We need to be more careful with what we do in the classroom.










5 comments:

cope said...

When I taught environmental science to lower quartile students (gads, what a modifier to attach to a kid) two years ago, I got them into raising "Sea Monkeys"/brine shrimp. Each student had his or her own two liter bottle that started with eggs, briny water and crushed coral substrate.

As the eggs hatched, shrimp grew and (in some cases) multiplied, the students became very much involved with their progeny. Algae were intentionally introduced into some bottles while in some others, algae began growing spontaneously (there's a mystery they had to ponder and solve). Some bottles thrived through multiple generations while some died out after the first generation (refills were always allowed).

The kids became competitive about their budding colonies and raced in each day at the beginning of the period to record their daily observations on the forms I created.

There is a built-in advantage to studying living things that I don't get to enjoy teaching earth/space science and astronomy this year (though last Friday was definitely teachable moment day in both classes).

I was lucky to grow up in a household with a telescope and a microscope and still remember plucking a twig off a plant (rose bush?) to look at the green aphids as well as the first sight of Saturn's rings "live" through the telescope.
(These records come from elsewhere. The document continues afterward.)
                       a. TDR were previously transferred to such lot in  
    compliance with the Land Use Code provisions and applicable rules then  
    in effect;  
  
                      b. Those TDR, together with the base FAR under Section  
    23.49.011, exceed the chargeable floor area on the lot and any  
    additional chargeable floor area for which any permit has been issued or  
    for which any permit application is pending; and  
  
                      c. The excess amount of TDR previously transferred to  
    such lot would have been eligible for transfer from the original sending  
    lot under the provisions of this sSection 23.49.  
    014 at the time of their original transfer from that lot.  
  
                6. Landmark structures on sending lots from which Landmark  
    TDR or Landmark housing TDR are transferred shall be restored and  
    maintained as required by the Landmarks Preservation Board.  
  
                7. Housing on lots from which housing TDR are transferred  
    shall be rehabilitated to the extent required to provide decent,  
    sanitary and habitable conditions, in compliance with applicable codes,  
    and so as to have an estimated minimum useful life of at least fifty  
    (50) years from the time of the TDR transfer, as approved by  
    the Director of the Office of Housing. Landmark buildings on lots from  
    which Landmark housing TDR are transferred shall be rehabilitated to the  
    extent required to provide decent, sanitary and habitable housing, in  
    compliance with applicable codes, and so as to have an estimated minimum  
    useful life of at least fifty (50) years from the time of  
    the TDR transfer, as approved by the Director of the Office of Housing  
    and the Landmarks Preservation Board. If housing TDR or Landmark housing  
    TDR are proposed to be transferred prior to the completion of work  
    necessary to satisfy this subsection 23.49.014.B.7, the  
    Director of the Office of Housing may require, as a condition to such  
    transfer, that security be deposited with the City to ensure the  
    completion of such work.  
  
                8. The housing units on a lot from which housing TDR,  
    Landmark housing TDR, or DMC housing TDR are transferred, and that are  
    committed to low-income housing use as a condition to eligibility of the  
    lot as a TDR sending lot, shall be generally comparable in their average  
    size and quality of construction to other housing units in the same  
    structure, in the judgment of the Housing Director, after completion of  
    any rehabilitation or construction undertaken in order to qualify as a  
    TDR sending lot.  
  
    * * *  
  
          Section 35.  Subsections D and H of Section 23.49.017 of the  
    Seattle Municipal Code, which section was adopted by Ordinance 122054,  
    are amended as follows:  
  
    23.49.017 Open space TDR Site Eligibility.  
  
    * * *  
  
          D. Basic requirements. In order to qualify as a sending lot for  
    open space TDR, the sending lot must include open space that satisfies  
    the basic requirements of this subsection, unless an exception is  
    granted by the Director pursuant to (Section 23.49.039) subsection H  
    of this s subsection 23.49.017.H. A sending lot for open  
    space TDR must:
Sounds like your students are in good hands and I hope you can hang in there and fight the good fight.

Brian Bennett said...

I'm back to teaching chemistry full time now, and posts like this always make me miss the life sciences because we can see and experience the life involved.

I remember seeing a community of Volvox for the first time in AP Biology. It blew my mind that these tiny creatures can work together, in harmony, as single-celled critters.

I agree with cope in that there is a major difference in watching a chemical reaction happen and in seeing a critter, alive, carrying that reaction out to just go another hour or day.

Thanks.

Unknown said...

That's it right there. Kindness. I was chastised in a science classroom for feeling bad about the frogs we were dissecting. I didn't like the joking around. I didn't like the fact that the teacher named the frog Kermit when he showed us how to do it. The whole thing felt pointless and I learned nothing about frogs except that I was bothered when they were killed and mocked.

I contrast that to the only year of science that I really loved, when we helped rehabilitate birds of prey. Here, we saw nature in action and it wasn't pretty and we were given the permission to let it break our hearts.

Jeffrey Michals-Brown said...

After dissecting the pithed frog in my intro zoo class, I determined to major in botany.

Anonymous said...

The best method to make the children concerned on environment is to make them love it. That's part of our job.